Every line of the data below that holds the string "mywebheader" needs to be reported.

**Task data:**
——————

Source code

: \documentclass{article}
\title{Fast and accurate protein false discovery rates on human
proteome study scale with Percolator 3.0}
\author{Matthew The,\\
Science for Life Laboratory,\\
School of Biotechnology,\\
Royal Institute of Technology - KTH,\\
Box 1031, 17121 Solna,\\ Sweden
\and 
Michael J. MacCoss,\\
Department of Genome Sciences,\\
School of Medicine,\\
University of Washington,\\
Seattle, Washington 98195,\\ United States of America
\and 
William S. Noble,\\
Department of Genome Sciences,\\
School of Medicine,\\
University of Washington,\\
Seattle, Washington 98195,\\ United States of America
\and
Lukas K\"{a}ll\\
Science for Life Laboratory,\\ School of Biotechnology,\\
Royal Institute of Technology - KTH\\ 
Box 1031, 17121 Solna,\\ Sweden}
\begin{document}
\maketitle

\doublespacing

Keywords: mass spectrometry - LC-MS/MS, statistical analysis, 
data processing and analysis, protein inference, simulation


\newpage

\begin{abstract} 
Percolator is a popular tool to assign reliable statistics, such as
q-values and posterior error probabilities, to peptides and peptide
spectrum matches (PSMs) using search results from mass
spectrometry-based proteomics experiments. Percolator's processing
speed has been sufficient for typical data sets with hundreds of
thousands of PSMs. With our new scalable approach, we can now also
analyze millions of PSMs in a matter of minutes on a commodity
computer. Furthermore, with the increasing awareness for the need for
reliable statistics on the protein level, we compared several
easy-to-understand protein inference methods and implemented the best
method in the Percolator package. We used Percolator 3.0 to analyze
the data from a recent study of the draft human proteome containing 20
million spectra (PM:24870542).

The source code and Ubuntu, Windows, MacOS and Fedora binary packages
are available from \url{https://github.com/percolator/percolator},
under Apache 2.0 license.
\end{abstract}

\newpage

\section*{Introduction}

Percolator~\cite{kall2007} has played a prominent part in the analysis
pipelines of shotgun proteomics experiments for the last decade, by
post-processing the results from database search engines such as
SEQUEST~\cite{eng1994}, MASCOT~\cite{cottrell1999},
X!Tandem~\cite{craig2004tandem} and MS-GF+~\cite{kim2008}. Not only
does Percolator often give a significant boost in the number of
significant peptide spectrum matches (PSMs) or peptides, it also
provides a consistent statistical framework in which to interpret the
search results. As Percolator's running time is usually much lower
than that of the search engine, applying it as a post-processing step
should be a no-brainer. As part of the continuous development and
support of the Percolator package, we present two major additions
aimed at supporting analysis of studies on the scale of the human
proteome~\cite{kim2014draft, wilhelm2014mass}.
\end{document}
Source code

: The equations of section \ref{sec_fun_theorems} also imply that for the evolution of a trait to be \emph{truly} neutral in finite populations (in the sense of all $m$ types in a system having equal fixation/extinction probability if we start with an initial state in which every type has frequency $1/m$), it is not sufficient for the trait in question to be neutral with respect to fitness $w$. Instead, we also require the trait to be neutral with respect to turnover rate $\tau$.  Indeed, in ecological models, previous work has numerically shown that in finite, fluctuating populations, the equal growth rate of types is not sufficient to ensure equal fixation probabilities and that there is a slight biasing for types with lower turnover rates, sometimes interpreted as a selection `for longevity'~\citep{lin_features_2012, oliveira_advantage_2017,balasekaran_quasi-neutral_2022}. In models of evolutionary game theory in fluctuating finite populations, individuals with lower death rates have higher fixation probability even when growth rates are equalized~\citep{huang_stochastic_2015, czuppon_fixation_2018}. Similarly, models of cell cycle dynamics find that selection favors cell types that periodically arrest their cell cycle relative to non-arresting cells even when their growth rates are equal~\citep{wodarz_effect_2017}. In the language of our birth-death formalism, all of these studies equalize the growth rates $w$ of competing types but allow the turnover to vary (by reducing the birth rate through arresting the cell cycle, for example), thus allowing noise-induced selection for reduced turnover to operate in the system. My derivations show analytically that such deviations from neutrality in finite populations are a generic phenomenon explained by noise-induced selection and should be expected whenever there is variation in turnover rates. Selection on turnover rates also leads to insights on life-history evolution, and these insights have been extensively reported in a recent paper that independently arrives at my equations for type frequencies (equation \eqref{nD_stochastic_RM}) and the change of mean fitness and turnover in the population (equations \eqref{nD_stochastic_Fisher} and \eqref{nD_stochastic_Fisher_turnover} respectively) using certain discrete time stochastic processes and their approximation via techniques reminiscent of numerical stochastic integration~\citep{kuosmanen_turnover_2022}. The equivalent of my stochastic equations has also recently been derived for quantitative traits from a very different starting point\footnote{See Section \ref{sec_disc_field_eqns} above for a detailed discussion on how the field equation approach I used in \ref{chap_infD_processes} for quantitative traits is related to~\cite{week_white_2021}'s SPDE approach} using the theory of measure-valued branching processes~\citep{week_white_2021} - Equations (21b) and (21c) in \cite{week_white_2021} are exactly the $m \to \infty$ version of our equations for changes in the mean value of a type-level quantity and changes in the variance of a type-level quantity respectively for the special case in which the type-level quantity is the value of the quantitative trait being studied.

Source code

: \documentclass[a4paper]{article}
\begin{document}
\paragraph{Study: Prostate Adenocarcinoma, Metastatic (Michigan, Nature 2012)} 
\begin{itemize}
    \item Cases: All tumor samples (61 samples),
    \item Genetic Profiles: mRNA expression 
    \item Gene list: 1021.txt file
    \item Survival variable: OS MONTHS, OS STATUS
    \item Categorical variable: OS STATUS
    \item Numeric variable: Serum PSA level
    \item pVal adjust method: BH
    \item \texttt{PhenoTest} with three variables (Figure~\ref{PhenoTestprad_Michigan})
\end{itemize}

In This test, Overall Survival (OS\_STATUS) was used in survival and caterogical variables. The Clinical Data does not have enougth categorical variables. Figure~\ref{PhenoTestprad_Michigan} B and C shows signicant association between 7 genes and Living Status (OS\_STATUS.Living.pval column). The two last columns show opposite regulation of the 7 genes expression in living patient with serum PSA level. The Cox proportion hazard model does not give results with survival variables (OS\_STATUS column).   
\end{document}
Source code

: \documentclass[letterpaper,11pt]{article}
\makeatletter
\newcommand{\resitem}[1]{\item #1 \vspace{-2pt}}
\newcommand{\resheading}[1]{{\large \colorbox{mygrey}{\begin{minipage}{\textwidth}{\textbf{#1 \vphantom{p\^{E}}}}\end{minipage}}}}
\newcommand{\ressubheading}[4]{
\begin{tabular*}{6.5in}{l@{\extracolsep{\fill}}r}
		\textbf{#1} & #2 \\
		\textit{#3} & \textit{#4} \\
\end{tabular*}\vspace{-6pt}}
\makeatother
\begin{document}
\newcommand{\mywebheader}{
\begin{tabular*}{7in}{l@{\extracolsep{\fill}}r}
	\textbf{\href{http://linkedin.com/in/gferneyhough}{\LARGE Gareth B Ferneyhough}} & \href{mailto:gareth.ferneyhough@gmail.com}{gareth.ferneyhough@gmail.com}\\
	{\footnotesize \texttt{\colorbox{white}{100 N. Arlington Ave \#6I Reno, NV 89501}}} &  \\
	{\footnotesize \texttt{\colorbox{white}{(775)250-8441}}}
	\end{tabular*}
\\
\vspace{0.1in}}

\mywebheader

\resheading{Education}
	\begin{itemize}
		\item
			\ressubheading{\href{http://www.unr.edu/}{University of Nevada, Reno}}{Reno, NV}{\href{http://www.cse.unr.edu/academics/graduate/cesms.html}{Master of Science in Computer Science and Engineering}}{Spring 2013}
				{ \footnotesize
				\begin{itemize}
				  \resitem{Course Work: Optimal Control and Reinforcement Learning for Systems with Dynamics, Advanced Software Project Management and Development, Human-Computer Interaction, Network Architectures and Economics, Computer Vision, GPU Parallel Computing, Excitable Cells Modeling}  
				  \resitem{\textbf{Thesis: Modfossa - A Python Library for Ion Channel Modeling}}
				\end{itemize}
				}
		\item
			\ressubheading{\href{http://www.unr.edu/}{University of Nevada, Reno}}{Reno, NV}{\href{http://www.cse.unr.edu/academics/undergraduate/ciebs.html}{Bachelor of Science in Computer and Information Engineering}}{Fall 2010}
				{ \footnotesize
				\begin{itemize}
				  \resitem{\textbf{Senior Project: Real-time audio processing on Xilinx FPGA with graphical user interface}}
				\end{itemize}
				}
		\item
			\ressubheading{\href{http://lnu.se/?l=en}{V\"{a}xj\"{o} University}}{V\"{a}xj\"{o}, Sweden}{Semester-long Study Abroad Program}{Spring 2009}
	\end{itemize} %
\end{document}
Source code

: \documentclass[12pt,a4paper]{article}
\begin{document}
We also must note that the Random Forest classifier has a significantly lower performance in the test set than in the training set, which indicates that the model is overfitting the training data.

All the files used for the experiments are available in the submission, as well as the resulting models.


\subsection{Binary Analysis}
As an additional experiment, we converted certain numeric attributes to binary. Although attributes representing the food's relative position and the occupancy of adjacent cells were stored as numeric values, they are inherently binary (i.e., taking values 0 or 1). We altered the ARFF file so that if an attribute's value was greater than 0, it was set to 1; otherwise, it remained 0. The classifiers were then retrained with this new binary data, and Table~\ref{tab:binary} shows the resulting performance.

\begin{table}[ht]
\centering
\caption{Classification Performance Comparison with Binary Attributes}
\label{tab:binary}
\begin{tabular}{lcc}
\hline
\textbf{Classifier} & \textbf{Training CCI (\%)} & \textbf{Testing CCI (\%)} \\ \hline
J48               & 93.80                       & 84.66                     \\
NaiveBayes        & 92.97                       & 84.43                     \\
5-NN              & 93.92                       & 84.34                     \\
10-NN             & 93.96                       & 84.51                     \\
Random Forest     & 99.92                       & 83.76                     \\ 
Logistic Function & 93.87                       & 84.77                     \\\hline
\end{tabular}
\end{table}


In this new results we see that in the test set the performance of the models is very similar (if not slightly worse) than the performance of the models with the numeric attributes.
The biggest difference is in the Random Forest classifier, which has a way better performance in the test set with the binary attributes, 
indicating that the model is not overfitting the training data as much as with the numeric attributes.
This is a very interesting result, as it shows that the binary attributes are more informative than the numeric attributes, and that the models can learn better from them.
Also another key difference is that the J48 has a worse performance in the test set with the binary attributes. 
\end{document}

——————

**Written response:**
\newcommand{\mywebheader}{
\mywebheader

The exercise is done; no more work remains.